Architecture: RMSNorm -> MultiHead Attention -> (residual handled by caller)

          RMSNorm -> SwiGLU FFN -> (residual handled by caller)

Options

Same as build/1, plus :layer_idx for naming.

build_mamba_block(input, opts)

@spec build_mamba_block(
  Axon.t(),
  keyword()
) :: Axon.t()

Build a Mamba2 (SSD) block with RMSNorm and SwiGLU FFN.

Architecture: RMSNorm -> Mamba2 -> (no residual here, handled by caller)

          RMSNorm -> SwiGLU FFN -> (no residual here)

Options

Same as build/1, plus :layer_idx for naming.

nemotron_block(input, block_idx, opts)

@spec nemotron_block(Axon.t(), non_neg_integer(), keyword()) :: Axon.t()

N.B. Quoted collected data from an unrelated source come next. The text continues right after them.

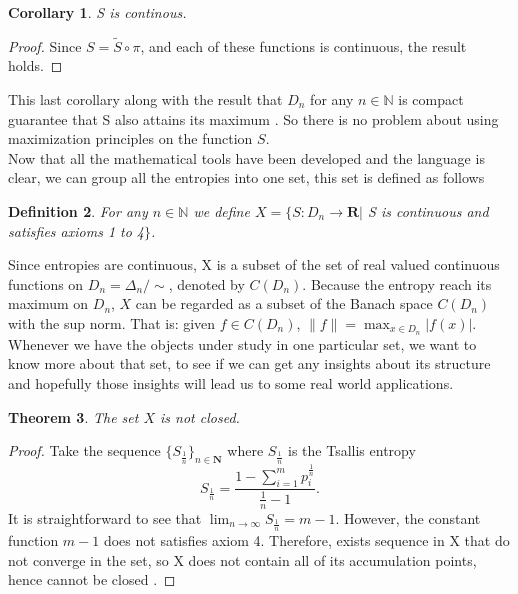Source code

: \documentclass[11pt]{article}
\theoremstyle{plain}
\newtheorem{theorem}{Theorem}[section]
\newtheorem{corollary}[theorem]{Corollary}
\newtheorem{definition}[theorem]{Definition}
\begin{document}
\begin{corollary}\label{cor:continous}
S is continous.
\end{corollary}
\begin{proof}
Since $S=\tilde{S}\circ\pi$, and each of these functions is continuous, the result holds.
\end{proof}

This last corollary along with the result that $D_{n}$ for any $n\in\mathbb{N}$ is compact
guarantee that S also attains its maximum \cite{Zeidlernonlinear}.
So there is  no problem about using  maximization principles on the function $S$.\medskip
\\
Now that   all the mathematical  tools have been developed and the language is clear, we can group all the entropies into one set, this set is defined as follows

\begin{definition}
For any $n \in \mathbb{N}$ we define $X=\{ S:D_{n}\rightarrow
\mathbf{R}|$ S is continuous and satisfies axioms 1 to 4$\}$.
\end{definition}


Since entropies are continuous, X is a subset
of the set of real valued continuous functions on $D_{n}=\Delta_{n}/\sim$,
denoted by $C(D_{n})$. Because the entropy reach its maximum on $D_{n}$, $X$
can be regarded as a subset of the Banach space $C(D_{n})$ with the
sup norm. That is: given $f\in C(D_{n})$, $\|f\|=\max_{x\in D_{n}}
|f(x)|$\cite{rudin}. 
\newline
\\
Whenever we have the objects under study in one particular set, we want to know more about that set, to see if we can get any insights about its structure and hopefully those insights will lead us to some real world applications.

\begin{theorem}\label{thm:notclosed}
The set $X$ is not closed.
\end{theorem}

\begin{proof}
Take the sequence $\{S_{\frac{1}{n}}\}_{n \in \mathbf{N}}$ where
$S_{\frac{1}{n}}$ is the Tsallis entropy
\begin{equation}
S_{\frac{1}{n}}=\frac{1-\sum_{i=1}^{m}
p_{i}^{\frac{1}{n}}}{\frac{1}{n}-1}.
\end{equation}
It is straightforward to see that $\lim_{n \to \infty}
S_{\frac{1}{n}}=m-1$. However, the constant  function $m-1$ does not satisfies
axiom 4. Therefore, exists sequence in X that do not converge in
the set, so X does not contain all of its accumulation points,
hence cannot be closed \cite{Rubiano, Janich}.
\end{proof}
\end{document}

Build a single Nemotron-H block.

Dispatches to either Mamba2 or attention based on the block index. Attention blocks are placed at positions where block_idx % attention_every_n == (attention_every_n - 1).

Parameters

  • input - Input Axon node
  • block_idx - 0-indexed block position
  • opts - Model options

Returns

Block output (before residual connection).

output_size(opts \\ [])

@spec output_size(keyword()) :: pos_integer()

Get the output size of a Nemotron-H model.

param_count(opts)

@spec param_count(keyword()) :: pos_integer()

Calculate approximate parameter count for a Nemotron-H model.

small_config()

@spec small_config() :: keyword()

Get small model configuration (for testing/prototyping).